Exercise goal:
An exact copy of the records below is needed, with every picture left out.

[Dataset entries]
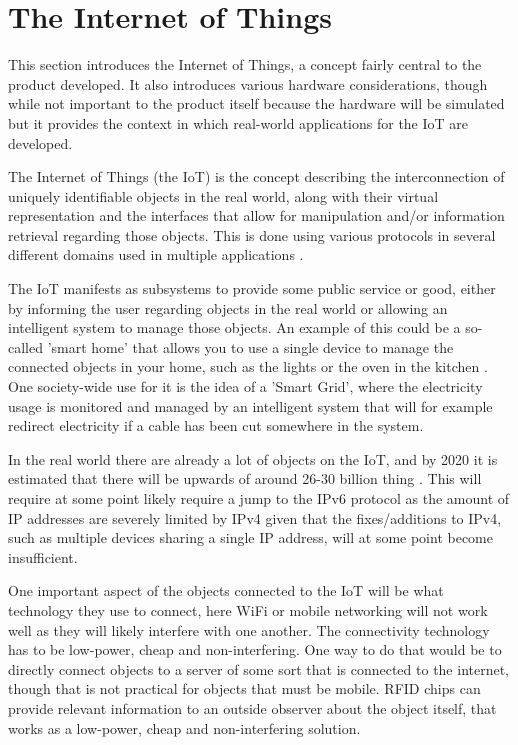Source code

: \section{The Internet of Things}
This section introduces the Internet of Things, a concept fairly central to the product developed. It also introduces various hardware considerations, though while not important to the product itself because the hardware will be simulated but it provides the context in which real-world applications for the IoT are developed.

The Internet of Things (the IoT) is the concept describing the interconnection of uniquely identifiable objects in the real world, along with their virtual representation and the interfaces that allow for manipulation and/or information retrieval regarding those objects.
This is done using various protocols in several different domains used in multiple applications \citep{misc:InternetOfThingsDefinition} \citep{misc:InternetOfThingsDefinition2} \citep{misc:InternetOfThingsDefinition3}.

The IoT manifests as subsystems to provide some public service or good, either by informing the user regarding objects in the real world or allowing an intelligent system to manage those objects.
An example of this could be a so-called 'smart home' that allows you to use a single device to manage the connected objects in your home, such as the lights or the oven in the kitchen \citep{misc:InternetOfThingsExamples}.
One society-wide use for it is the idea of a 'Smart Grid', where the electricity usage is monitored and managed by an intelligent system that will for example redirect electricity if a cable has been cut somewhere in the system\citep{misc:smartGrid}.

In the real world there are already a lot of objects on the IoT, and by 2020 it is estimated that there will be upwards of around 26-30 billion thing \citep{misc:IoTGrowth1}\citep{misc:IoTGrowth2}.
This will require at some point likely require a jump to the IPv6 protocol as the amount of IP addresses are severely limited by IPv4\citep{misc:numberOfAddresses} given that the fixes/additions to IPv4, such as multiple devices sharing a single IP address, will at some point become insufficient.

One important aspect of the objects connected to the IoT will be what technology they use to connect, here WiFi or mobile networking will not work well as they will likely interfere with one another.
The connectivity technology has to be low-power, cheap and non-interfering.
One way to do that would be to directly connect objects to a server of some sort that is connected to the internet, though that is not practical for objects that must be mobile.
RFID chips can provide relevant information to an outside observer about the object itself, that works as a low-power, cheap and non-interfering solution.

The answer:
Source code

: \section{The Internet of Things}
This section introduces the Internet of Things, a concept fairly central to the product developed. It also introduces various hardware considerations, though while not important to the product itself because the hardware will be simulated but it provides the context in which real-world applications for the IoT are developed.

The Internet of Things (the IoT) is the concept describing the interconnection of uniquely identifiable objects in the real world, along with their virtual representation and the interfaces that allow for manipulation and/or information retrieval regarding those objects.
This is done using various protocols in several different domains used in multiple applications \citep{misc:InternetOfThingsDefinition} \citep{misc:InternetOfThingsDefinition2} \citep{misc:InternetOfThingsDefinition3}.

The IoT manifests as subsystems to provide some public service or good, either by informing the user regarding objects in the real world or allowing an intelligent system to manage those objects.
An example of this could be a so-called 'smart home' that allows you to use a single device to manage the connected objects in your home, such as the lights or the oven in the kitchen \citep{misc:InternetOfThingsExamples}.
One society-wide use for it is the idea of a 'Smart Grid', where the electricity usage is monitored and managed by an intelligent system that will for example redirect electricity if a cable has been cut somewhere in the system\citep{misc:smartGrid}.

In the real world there are already a lot of objects on the IoT, and by 2020 it is estimated that there will be upwards of around 26-30 billion thing \citep{misc:IoTGrowth1}\citep{misc:IoTGrowth2}.
This will require at some point likely require a jump to the IPv6 protocol as the amount of IP addresses are severely limited by IPv4\citep{misc:numberOfAddresses} given that the fixes/additions to IPv4, such as multiple devices sharing a single IP address, will at some point become insufficient.

One important aspect of the objects connected to the IoT will be what technology they use to connect, here WiFi or mobile networking will not work well as they will likely interfere with one another.
The connectivity technology has to be low-power, cheap and non-interfering.
One way to do that would be to directly connect objects to a server of some sort that is connected to the internet, though that is not practical for objects that must be mobile.
RFID chips can provide relevant information to an outside observer about the object itself, that works as a low-power, cheap and non-interfering solution.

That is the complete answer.